I think people, like this on-call doctor, often believe there is no point in attending big events or attempting to celebrate holidays with children with special needs. Because they don’t react the same way. Or they can’t experience it in the same way. But this is funny to me because how many people do you know who take their infants to Magic Kingdom to meet Mickey Mouse, something that a barely walking child will have zero memory of? How many spend hundreds or thousands of dollars on Christmas gifts for a child who will forget the toys and play with the boxes? How many parents and grandparents take toddlers to the zoo, pointing out animals and trying to teach them new words even if they’re distracted by other things? How many of us throw Pinterest-inspired first and second and third birthday parties that are really more for the invitees than the guests of honor?

Here’s the thing: memories aren’t just for the child. They’re for the parents, too. We do these things to see our children smile, sure. We do them to build our families. And we do them to make ourselves happy, too.

Every year, I’ve selected William’s Halloween costume. I remind him how to say “Halloween,” “trick or treat,” “pumpkin,” and other seasonal phrases. But it’s hard repeating myself year after year. I shouldn’t be teaching my 4-year-old to say “trick or treat” when that was all he could say two years ago, right? It’s hard. But you know what? He is what we have. He is who we have. His abilities are progressing every year. So we embrace it.

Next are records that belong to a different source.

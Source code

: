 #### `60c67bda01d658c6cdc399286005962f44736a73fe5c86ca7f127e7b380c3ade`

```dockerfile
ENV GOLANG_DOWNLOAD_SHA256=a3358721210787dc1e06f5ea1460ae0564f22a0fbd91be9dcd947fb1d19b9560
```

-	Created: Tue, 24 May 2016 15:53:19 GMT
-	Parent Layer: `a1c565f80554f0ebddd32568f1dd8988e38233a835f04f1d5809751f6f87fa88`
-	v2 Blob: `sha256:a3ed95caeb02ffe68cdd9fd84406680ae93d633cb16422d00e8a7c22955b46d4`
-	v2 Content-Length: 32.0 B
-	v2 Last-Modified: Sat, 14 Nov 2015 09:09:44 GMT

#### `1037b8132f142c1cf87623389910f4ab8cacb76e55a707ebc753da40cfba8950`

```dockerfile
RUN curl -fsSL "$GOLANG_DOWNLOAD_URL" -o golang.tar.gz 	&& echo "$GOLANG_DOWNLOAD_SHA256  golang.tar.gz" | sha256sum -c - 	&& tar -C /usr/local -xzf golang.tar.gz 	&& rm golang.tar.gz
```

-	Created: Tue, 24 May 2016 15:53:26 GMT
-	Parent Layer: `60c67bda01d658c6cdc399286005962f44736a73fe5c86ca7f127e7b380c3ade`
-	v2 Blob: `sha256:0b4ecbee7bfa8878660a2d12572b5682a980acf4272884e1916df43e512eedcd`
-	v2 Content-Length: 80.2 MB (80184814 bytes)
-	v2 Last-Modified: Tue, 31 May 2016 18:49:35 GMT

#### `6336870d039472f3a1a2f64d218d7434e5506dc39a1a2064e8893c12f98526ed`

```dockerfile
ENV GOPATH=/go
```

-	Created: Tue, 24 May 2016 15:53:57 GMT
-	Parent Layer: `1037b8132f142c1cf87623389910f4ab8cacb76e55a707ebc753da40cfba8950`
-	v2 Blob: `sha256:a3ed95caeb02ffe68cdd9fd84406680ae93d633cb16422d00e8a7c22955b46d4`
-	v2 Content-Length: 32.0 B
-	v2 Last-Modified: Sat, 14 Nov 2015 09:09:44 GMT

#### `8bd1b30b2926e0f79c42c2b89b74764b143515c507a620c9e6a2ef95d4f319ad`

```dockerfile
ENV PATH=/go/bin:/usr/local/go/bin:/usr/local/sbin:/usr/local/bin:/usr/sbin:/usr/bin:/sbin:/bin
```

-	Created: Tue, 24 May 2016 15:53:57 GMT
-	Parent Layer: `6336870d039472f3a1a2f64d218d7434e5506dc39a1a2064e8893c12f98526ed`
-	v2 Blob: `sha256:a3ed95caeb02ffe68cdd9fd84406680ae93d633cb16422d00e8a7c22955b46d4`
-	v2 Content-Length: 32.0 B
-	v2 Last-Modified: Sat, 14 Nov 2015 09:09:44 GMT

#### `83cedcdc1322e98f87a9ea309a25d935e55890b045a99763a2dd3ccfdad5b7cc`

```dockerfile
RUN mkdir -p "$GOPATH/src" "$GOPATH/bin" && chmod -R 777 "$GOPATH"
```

He was an astronaut. Then Jake and the Neverland Pirates. Then Danny Zuko from “Grease.” Then Albert Einstein. This year, because he loves watching baseball — specifically, the Tampa Bay Rays — I decided to buy him a Chris Archer jersey, find some baseball pants and cleats, and make him a Tampa Bay Rays player. I knew he would like it. I’ve enjoyed making those memories, not just for him, but for me and my husband and our family members and our hundreds of Facebook friends who think William is pretty badass.

But this year, I faced a couple of obstacles…

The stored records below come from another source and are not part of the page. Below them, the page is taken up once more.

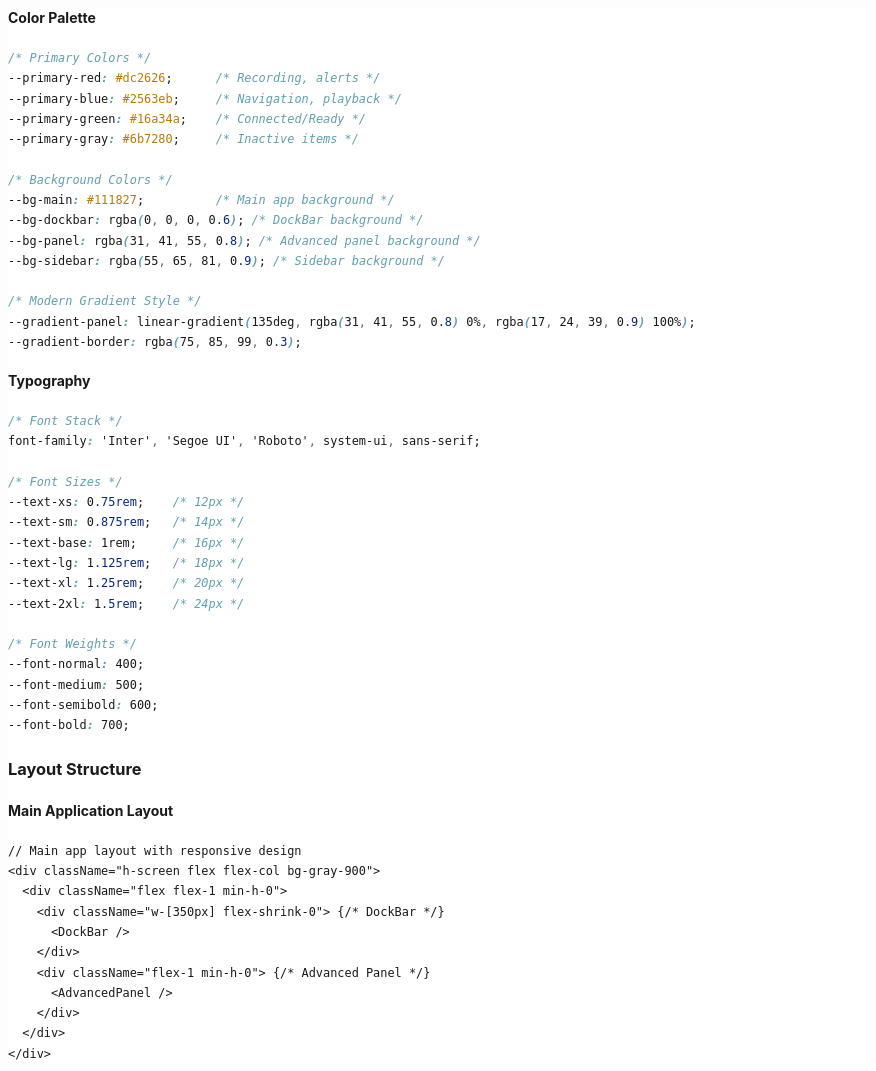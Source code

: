 #### Color Palette
```css
/* Primary Colors */
--primary-red: #dc2626;      /* Recording, alerts */
--primary-blue: #2563eb;     /* Navigation, playback */
--primary-green: #16a34a;    /* Connected/Ready */
--primary-gray: #6b7280;     /* Inactive items */

/* Background Colors */
--bg-main: #111827;          /* Main app background */
--bg-dockbar: rgba(0, 0, 0, 0.6); /* DockBar background */
--bg-panel: rgba(31, 41, 55, 0.8); /* Advanced panel background */
--bg-sidebar: rgba(55, 65, 81, 0.9); /* Sidebar background */

/* Modern Gradient Style */
--gradient-panel: linear-gradient(135deg, rgba(31, 41, 55, 0.8) 0%, rgba(17, 24, 39, 0.9) 100%);
--gradient-border: rgba(75, 85, 99, 0.3);
```

#### Typography
```css
/* Font Stack */
font-family: 'Inter', 'Segoe UI', 'Roboto', system-ui, sans-serif;

/* Font Sizes */
--text-xs: 0.75rem;    /* 12px */
--text-sm: 0.875rem;   /* 14px */
--text-base: 1rem;     /* 16px */
--text-lg: 1.125rem;   /* 18px */
--text-xl: 1.25rem;    /* 20px */
--text-2xl: 1.5rem;    /* 24px */

/* Font Weights */
--font-normal: 400;
--font-medium: 500;
--font-semibold: 600;
--font-bold: 700;
```

### Layout Structure

#### Main Application Layout
```tsx
// Main app layout with responsive design
<div className="h-screen flex flex-col bg-gray-900">
  <div className="flex flex-1 min-h-0">
    <div className="w-[350px] flex-shrink-0"> {/* DockBar */}
      <DockBar />
    </div>
    <div className="flex-1 min-h-0"> {/* Advanced Panel */}
      <AdvancedPanel />
    </div>
  </div>
</div>
```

One of my friends asked me about William picking his costume. Though I’m pretty open about our challenges, people — out of both ignorance and sheer curiosity— ask questions or make comments that remind me that we’re different. I got sad. Would he ever pick his own costume? Should we even try? What’s the point?

Then, William all of a sudden developed a sensory issue with button-up shirts. I started worrying that the jersey thing wouldn’t happen. He wouldn’t wear it. Should I even try to get him to wear it? What’s the point?

On Labor Day, my husband and I took our son for a ride to the Spirit Halloween store. I thought maybe, just maybe, he’ll walk up to a costume that catches his eye.

Wrong.

My son, like always, wanted to run up and down the aisles over and over again. He wanted to push the button that awakened a screaming banshee hanging from the wall over and over and over again. He wanted to see the red lights on the zombies and the smoke coming out of the wolf’s mouth.

I sat on the floor of an aisle and texted my best friend while my husband chased my son. “There’s no point,” I sent her. No point in asking him to pick a Halloween costume. While little boys and girls around me pick their Teenage Mutant Ninja Turtle and Elsa costumes, my little boy repetitively pushes buttons and runs in circles. Oblivious. I spiraled. No point in Thanksgiving. No point in Christmas. No point in Easter. No point in birthdays. He doesn’t even notice. I felt tears coming.

Then a text message came in.

“He’ll get there,” she answered. And she was right.

I stood up, put on my bravest face, and walked toward where my husband and son stood. I was determined to try, and I was determined to not fall apart if my attempt failed.

I took my son’s hand and said, “William, first we need to pick a costume. Then we can push the button.” He said, “Push button.” I said, “First, let’s pick a costume.” And I had an epiphany. Choices. Too many choices.

I walked up and down the aisles and selected things he would recognize. “Look, Will, it’s Woody from ‘Toy Story!’” I said. “Cowboy,” he said. “Look, it’s Superman!” “Superman!” he repeated. “And this is Dracula from ‘Hotel Transylvania.’ We watched that night.” I did my best Dracula impression,

“Dracula bleh, bleh, bleh.” And he laughed. “And this one over here is Hiccup from ‘How to Train Your Dragon.’ He’s kind of like a knight because he’s wearing armor. We’ve seen both of those movies.”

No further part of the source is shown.